Blood glucose was measured in the tail blood using a glucometer (Accu-chek ® Advantage; Boehringer Mannheim, Mannheim, Germany) as previously described. The HbA1c level was determined by the turbidimetric immunoinhibition method (Bangkok RIA Laboratory Co., Bangkok, Thailand). The insulin level was determined using a rat insulin enzyme immunoassay kit (SPI-Bio, Montigny Le Bretonneux, France). The lipid profile, including the total cholesterol, low-density lipoprotein cholesterol (LDL-C), high-density lipoprotein cholesterol (HDL-C), and triglyceride levels, was determined by an enzymatic colorimetric method (Bangkok RIA Laboratory Co., Bangkok, Thailand).
Determination of serum tumor necrosis factor-alpha level
The TNF-α concentration in the serum was assayed using a TNF-α rat ELISA kit (Abcam, Cambridge, UK).
Morphological assessment of capillary endothelial cell apoptosis
Capillary endothelial cell apoptosis was morphologically evaluated by examination of H- and E-stained slides in a blinded manner. H and E-stained apoptotic cells are characteristically shrunken, with a condensed cytoplasm and pyknotic and fragmented nuclei.
Analysis of capillary basement membrane thickness and capillary luminal diameter in the dermis
Capillaries were stained with PAS for visualization of their basement membranes. The basement membrane thickness and luminal diameter of the dermal capillaries were analyzed using Aperio ImageScope software, version 220.127.116.1129 (Aperio Technologies, Vista, CA, USA). All the dermal capillaries that were cut in cross section and had a continuous basement membrane were evaluated. The luminal and outer diameters of each capillary were measured along the same axial line. Capillary wall thickness was calculated by subtracting the luminal diameter from the outer diameter and then dividing the resulting value by 2, and the thickness is expressed in microns.

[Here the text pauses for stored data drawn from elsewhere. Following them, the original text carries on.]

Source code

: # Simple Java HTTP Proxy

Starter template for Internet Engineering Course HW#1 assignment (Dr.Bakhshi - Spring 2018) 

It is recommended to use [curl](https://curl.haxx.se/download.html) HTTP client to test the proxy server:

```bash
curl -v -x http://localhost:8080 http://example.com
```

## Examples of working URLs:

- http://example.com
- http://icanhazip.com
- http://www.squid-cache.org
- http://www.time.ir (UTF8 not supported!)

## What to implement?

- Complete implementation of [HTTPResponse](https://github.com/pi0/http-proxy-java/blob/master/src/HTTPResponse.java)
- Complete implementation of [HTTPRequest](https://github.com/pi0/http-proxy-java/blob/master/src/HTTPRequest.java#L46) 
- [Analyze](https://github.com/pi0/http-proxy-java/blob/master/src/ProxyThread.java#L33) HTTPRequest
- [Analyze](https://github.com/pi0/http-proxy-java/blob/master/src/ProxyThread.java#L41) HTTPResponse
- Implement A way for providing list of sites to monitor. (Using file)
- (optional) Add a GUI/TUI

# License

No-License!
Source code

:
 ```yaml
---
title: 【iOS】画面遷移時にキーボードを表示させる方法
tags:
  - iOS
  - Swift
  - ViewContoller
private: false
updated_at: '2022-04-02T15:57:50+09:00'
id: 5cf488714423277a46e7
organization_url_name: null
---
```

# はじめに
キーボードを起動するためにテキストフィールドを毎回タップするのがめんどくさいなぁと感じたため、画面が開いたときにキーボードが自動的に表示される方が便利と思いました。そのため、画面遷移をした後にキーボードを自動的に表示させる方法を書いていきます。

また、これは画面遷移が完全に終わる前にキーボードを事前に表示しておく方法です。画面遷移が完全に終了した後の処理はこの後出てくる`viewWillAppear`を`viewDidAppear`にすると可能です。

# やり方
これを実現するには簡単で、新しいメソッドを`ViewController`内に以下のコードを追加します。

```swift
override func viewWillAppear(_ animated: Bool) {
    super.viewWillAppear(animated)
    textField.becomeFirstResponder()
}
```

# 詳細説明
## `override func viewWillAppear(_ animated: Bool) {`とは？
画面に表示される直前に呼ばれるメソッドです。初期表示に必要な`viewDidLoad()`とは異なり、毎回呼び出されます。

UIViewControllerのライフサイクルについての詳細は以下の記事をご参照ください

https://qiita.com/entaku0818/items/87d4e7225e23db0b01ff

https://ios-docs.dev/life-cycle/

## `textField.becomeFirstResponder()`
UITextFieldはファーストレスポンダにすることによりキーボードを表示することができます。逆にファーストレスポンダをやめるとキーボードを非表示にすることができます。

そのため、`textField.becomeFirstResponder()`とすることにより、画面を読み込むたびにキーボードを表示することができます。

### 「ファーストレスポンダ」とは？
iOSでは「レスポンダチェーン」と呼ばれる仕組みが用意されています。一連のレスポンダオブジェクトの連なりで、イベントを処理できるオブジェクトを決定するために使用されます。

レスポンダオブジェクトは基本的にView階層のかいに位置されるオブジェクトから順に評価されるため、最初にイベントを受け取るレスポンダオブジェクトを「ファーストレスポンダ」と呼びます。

The results are presented as means ± standard deviation. Data were analyzed by analysis of variance followed by Duncan's post hoc test using SPSS version 22 (IBM Corp., Armonk, NY, USA). Significant differences were considered at P < 0.05.
| Results|| |
Glucose and lipid metabolic parameters
The metabolic parameters of the normal and diabetic rats following 8 weeks of oral administration of N. sativa extract are presented in [Table 1]. The rats in both the DM and DM + NS groups exhibited a significant decrease in the insulin level and significant increases in the glucose and HbA1c levels compared with rats in the CON and CON + NS groups. There were no significant differences in the glucose metabolic parameters between the DM and DM + NS groups. However, the DM + NS rats tended to have a lower glucose concentration, and the HbA1c level was approximately 1.4% lower in the DM + NS rats than in the DM rats.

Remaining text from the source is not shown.